··· Materials provided

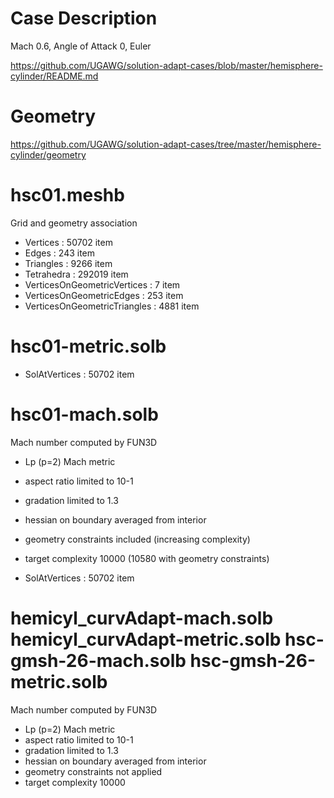 
# Case Description

Mach 0.6, Angle of Attack 0, Euler

https://github.com/UGAWG/solution-adapt-cases/blob/master/hemisphere-cylinder/README.md

# Geometry

https://github.com/UGAWG/solution-adapt-cases/tree/master/hemisphere-cylinder/geometry

# hsc01.meshb

Grid and geometry association

- Vertices : 50702 item
- Edges : 243 item
- Triangles : 9266 item
- Tetrahedra : 292019 item
- VerticesOnGeometricVertices : 7 item
- VerticesOnGeometricEdges : 253 item
- VerticesOnGeometricTriangles : 4881 item

# hsc01-metric.solb

- SolAtVertices : 50702 item

# hsc01-mach.solb

Mach number computed by FUN3D
- Lp (p=2) Mach metric
- aspect ratio limited to 10-1
- gradation limited to 1.3
- hessian on boundary averaged from interior
- geometry constraints included (increasing complexity)
- target complexity 10000 (10580 with geometry constraints)

- SolAtVertices : 50702 item

# hemicyl_curvAdapt-mach.solb hemicyl_curvAdapt-metric.solb hsc-gmsh-26-mach.solb hsc-gmsh-26-metric.solb

Mach number computed by FUN3D
- Lp (p=2) Mach metric
- aspect ratio limited to 10-1
- gradation limited to 1.3
- hessian on boundary averaged from interior
- geometry constraints not applied
- target complexity 10000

······

* What is being asked
Find where "# hemicyl_curvAdapt-mach.solb hemicyl_curvAdapt-metric.solb" occurs in the data, and please write out that line through the last line exactly, with nothing else.

* Expected answer
# hemicyl_curvAdapt-mach.solb hemicyl_curvAdapt-metric.solb hsc-gmsh-26-mach.solb hsc-gmsh-26-metric.solb

Mach number computed by FUN3D
- Lp (p=2) Mach metric
- aspect ratio limited to 10-1
- gradation limited to 1.3
- hessian on boundary averaged from interior
- geometry constraints not applied
- target complexity 10000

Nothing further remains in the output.